Como regra, no presidencialismo de coalizão, os governantes utilizam três recursos de poder para formar sua base de apoio no Congresso: compartilhar a gestão, oferecendo participação no governo; liberar recursos do Orçamento, por emendas, por convênio ou por liberalidade; e negociar o conteúdo da política pública. Esse padrão, com pequenas variações, tem sido mantido no período democrático, de Sarney a Lula.
O governo Sarney, por exemplo, além de liberar recursos do Orçamento, ceder no conteúdo da política pública e entregar cargos aos partidos de sua base, promoveu ampla distribuição de concessões de rádio e televisão como instrumento de cooptação política para evitar o encurtamento de seu mandato.
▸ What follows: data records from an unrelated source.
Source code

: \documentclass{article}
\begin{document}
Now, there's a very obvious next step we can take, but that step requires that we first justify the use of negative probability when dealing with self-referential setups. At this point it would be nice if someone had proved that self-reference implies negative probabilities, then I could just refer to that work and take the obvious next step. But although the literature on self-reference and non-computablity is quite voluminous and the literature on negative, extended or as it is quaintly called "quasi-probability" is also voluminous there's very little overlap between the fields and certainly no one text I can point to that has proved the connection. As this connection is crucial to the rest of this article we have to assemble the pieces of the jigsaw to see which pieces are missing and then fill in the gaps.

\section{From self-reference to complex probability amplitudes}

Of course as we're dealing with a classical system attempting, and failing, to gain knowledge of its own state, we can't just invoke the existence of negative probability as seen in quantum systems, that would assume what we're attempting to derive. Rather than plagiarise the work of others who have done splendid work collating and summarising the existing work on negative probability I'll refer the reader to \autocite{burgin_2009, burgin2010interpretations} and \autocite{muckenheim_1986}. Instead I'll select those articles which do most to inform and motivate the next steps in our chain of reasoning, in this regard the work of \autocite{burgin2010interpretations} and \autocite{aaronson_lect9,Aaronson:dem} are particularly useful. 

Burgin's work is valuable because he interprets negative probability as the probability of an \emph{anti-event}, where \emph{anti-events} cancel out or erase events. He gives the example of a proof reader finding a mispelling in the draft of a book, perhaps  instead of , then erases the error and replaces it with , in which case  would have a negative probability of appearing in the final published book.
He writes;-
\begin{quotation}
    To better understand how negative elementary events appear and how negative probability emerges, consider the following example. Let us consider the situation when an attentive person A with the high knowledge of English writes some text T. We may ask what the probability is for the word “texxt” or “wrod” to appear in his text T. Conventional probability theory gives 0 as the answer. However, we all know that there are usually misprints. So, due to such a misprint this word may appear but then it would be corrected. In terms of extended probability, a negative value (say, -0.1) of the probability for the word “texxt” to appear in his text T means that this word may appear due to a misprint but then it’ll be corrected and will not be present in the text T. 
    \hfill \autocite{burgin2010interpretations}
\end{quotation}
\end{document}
No período Collor, apesar de o governo também ter feito uso desses recursos, seu tom imperial e desrespeitoso com o Congresso dificultou a montagem de uma base consistente de apoio. Sua falta de articulação com o Poder Legislativo desgastou a relação, levando à perda de apoio no Congresso e à sua acelerada deslegitimação, que resultou no impedimento do titular do Poder Executivo.
A gestão Itamar, quase um governo de união nacional, foi a que menos cedeu em termos de concessões fisiológicas, ainda que tenha sido muito flexível em matéria de conteúdo da política pública. Seu período de governo, apesar de ter coincidido com a CPI dos Anões do Orçamento, foi um dos mais tranqüilos na relação com o Congresso.
Na era FHC, além desses recursos, o governo valeu-se de outros para viabilizar sua agenda legislativa. Afora o convencimento, a persuasão, a concessão no conteúdo da política pública, o loteamento de cargos entre aliados, fez uso da indução para aprovação das reformas administrativa, previdenciária e da reeleição, exigindo fechamento de questão dos partidos da base.
A indução altera as alternativas dos parlamentares da base para votar determinada política pública. A opção de votar contra ou abster-se passa a ter custos insuportáveis para o parlamentar. Como pelo menos duas dessas reformas foram apreciadas a menos de um ano da eleição e, houve fechamento de questão, o parlamentar da base que votasse em desacordo com a orientação do partido seria expulso da legenda, perdendo a possibilidade de filiar-se a outro partido a tempo de concorrer à reeleição.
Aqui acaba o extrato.